The first BODAC filter (16-minute retention time) removes many pharmaceuticals at a rate of more than 70%. After passing through the second filter (i.e. after 16+32=48 minutes), more than 90% of all diclofenac, hydrochorothiazide, metoprolol, lidocaine, propanol, sotalol, trimethoprim and claritomycine is removed from the water. Carbamazepine, gabapentine, benzotriazole and irbesartan are removed, though at a lower rate of 40-70%, see figure 2.


Figure 3. DOC removal and UV absorption in BODAC filters set off against the number of bed volumes

Removal principle
We do currently not have a clear understanding of the underlying principles of how the BODAC filters in Emmen remove pharmaceuticals from water. Though both biodegradation and sorption may play a role, three important comments should be made first: 

  • Biodegradation: the substances that BODAC manages to remove at a high rate, are only removed to a limited extent in the main WTTP (see table 1). These substances are therefore not readily biodegradable in the main treatment system. 
  • Sorption on the biofilm: the BODAC biofilm is regularly back-flushed to keep the amount of biological material constant. In principle, this may also remove pharmaceuticals that have been sorbed into or onto the biofilm. On the other hand, sorption to activated sludge does not play a major role in the main treatment system, seeing as pharmaceutical removal is very limited in this system (see table 1).
  • Adsorption to activated carbon may play a role, but this is unlikely to explain the removal of drugs after nine years. Sbardella et al. studied the applicability of biological activated carbon with downstream ultrafiltration (BAC-UF) on WWTP effluent [2] and found that the removal of pharmaceuticals through BAC filtration plummeted after approximately 10,000 BV, whereas it had been high for the first 10,000 BV (see table 1). With an eye on these observations, it is unlikely that adsorption in a saturated state (after >> 10,000 BV, as is the case in Emmen) can explain the high degree of pharmaceutical removal by the BODAC filter in Emmen.

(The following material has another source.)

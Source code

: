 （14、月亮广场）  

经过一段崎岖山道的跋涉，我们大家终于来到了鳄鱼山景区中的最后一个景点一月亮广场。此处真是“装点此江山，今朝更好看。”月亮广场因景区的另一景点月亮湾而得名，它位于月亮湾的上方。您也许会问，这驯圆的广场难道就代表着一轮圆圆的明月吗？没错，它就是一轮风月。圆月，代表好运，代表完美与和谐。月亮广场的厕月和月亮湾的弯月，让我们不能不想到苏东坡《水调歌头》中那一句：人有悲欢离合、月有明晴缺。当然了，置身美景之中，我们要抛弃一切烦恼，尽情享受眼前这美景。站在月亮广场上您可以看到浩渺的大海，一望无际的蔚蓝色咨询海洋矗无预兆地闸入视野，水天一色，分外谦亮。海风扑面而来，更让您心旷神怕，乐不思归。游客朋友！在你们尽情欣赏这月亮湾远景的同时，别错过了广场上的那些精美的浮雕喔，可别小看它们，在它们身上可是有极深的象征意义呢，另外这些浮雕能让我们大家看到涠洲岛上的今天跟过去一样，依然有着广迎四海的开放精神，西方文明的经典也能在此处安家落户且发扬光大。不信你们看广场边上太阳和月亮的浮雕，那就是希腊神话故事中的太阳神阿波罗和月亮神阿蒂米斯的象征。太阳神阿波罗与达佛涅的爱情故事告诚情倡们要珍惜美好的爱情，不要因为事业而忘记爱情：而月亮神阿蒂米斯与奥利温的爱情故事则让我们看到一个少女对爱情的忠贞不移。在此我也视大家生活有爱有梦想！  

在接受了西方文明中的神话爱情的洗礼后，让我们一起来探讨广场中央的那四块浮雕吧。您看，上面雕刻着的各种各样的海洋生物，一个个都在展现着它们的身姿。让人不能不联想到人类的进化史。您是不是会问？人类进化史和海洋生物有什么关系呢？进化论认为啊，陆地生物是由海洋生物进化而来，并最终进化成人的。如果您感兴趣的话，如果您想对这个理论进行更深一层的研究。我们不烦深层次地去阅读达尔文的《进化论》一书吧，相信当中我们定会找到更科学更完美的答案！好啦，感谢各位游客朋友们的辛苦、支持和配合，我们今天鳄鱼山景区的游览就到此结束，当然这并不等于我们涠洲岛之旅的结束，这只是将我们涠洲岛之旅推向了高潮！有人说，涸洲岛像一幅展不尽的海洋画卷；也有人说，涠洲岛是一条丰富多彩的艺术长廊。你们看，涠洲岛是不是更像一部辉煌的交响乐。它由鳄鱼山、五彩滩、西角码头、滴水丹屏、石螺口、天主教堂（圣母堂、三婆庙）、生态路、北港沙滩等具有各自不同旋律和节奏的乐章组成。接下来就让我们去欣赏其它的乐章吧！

As such, there are still many questions regarding the mechanism by which NieuWater’s BODAC filters remove pharmaceuticals. It is possible that the added oxygen, which is injected to prevent anaerobic conditions from arising in the BODAC filters, may play a role. We are currently studying the underlying principles of the removal mechanism in greater detail in cooperation with Wetsus, among other parties.

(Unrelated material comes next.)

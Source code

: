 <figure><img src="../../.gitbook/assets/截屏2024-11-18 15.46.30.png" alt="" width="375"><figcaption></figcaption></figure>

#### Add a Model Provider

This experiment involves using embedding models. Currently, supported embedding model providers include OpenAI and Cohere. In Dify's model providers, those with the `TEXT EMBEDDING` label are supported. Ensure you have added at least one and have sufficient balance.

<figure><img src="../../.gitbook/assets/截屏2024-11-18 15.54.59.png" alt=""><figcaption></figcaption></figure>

Table 1. Removal of pharmaceuticals in the Emmen WTTP (main treatment system), NieuWater’s BODAC filters and Biological Activated Carbon (BAC) benchmark according to [2] (pilot scale, removal rate between 9800 – 13,800 bed volumes).


Promising technique
The results presented above show that BODAC filtration, as applied in Emmen, is a potentially promising technique for the post-treatment of WTTP effluent. Within the Micropollutants in Wastewater research programme, supported by the STOWA Foundation for Applied Water Management Research, we are currently conducting a feasibility study into BODAC filtration as a way to remove pharmaceuticals from wastewater. Apart from investigating the pharmaceutical removal rate and
removal mechanism, this study also seeks to explore the exotoxicological effects, the desirability of particle removal and the carbon footprint of BODAC filtration, as well as the costs involved.

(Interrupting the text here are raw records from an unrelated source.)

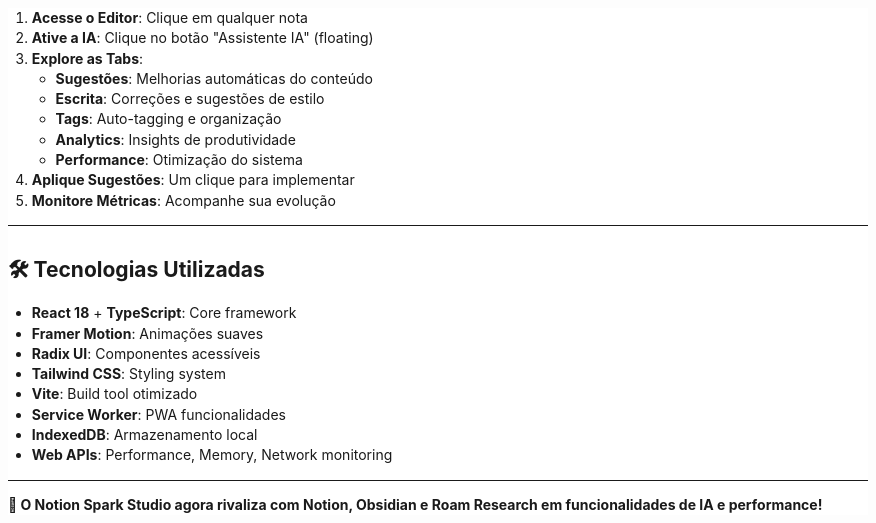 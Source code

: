 1. **Acesse o Editor**: Clique em qualquer nota
2. **Ative a IA**: Clique no botão "Assistente IA" (floating)
3. **Explore as Tabs**:
   - **Sugestões**: Melhorias automáticas do conteúdo
   - **Escrita**: Correções e sugestões de estilo
   - **Tags**: Auto-tagging e organização
   - **Analytics**: Insights de produtividade
   - **Performance**: Otimização do sistema
4. **Aplique Sugestões**: Um clique para implementar
5. **Monitore Métricas**: Acompanhe sua evolução

---

## 🛠️ **Tecnologias Utilizadas**

- **React 18** + **TypeScript**: Core framework
- **Framer Motion**: Animações suaves
- **Radix UI**: Componentes acessíveis
- **Tailwind CSS**: Styling system
- **Vite**: Build tool otimizado
- **Service Worker**: PWA funcionalidades
- **IndexedDB**: Armazenamento local
- **Web APIs**: Performance, Memory, Network monitoring

---

**🎉 O Notion Spark Studio agora rivaliza com Notion, Obsidian e Roam Research em funcionalidades de IA e performance!**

1. Maas, P. van der, Majoor, E., Dost, S., Schippers, .J (2010). Beheersing vervuiling RO membranen door biologische actiefkoolfiltratie. H2O (18), 41-44.
2. Sbardella, L., Comas, J., Fenu, A., Rodriguez-Roda I, Weemaes M. (2018). Advanced biological activated carbon filter for removing pharmaceutically active compounds from treated wastewater. Science of the Total Environment (636), 519–529.